Start of Exercise data

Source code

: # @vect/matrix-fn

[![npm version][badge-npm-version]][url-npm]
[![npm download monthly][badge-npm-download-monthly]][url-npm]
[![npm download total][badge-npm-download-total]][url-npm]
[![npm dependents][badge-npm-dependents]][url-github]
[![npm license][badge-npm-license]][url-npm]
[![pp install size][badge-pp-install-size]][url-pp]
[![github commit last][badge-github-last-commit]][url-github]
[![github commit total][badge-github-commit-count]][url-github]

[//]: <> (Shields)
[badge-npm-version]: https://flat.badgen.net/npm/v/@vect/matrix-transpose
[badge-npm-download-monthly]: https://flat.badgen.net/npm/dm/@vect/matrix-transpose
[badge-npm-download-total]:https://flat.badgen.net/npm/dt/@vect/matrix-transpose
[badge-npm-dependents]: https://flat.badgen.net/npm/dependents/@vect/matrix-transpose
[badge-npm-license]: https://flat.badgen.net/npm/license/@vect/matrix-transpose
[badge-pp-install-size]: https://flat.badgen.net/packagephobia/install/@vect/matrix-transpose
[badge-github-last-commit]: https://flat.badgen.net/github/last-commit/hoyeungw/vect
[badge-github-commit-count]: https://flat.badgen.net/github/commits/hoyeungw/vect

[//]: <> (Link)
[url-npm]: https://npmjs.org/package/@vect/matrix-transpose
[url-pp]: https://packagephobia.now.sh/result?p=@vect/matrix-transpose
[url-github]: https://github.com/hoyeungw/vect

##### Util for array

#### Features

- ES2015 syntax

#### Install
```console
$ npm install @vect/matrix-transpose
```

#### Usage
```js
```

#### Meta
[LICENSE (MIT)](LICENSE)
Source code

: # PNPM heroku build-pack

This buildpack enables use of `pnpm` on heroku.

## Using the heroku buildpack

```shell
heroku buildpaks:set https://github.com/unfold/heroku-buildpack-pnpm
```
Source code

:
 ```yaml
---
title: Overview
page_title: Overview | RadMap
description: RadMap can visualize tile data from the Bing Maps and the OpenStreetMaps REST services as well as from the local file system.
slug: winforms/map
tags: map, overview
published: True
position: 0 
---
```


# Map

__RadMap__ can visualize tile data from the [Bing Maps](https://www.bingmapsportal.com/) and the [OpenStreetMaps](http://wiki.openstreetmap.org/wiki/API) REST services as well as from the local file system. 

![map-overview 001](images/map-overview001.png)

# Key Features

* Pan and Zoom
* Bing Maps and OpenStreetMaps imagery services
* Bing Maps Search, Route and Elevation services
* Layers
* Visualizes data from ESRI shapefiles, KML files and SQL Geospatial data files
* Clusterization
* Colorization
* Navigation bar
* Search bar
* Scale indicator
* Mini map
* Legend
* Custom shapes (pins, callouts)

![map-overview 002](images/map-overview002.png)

End of Exercise data

Exercise requirements: Above are the records. Copy every line in them holding "Search".

Solution for this problem:
* Bing Maps Search, Route and Elevation services
* Search bar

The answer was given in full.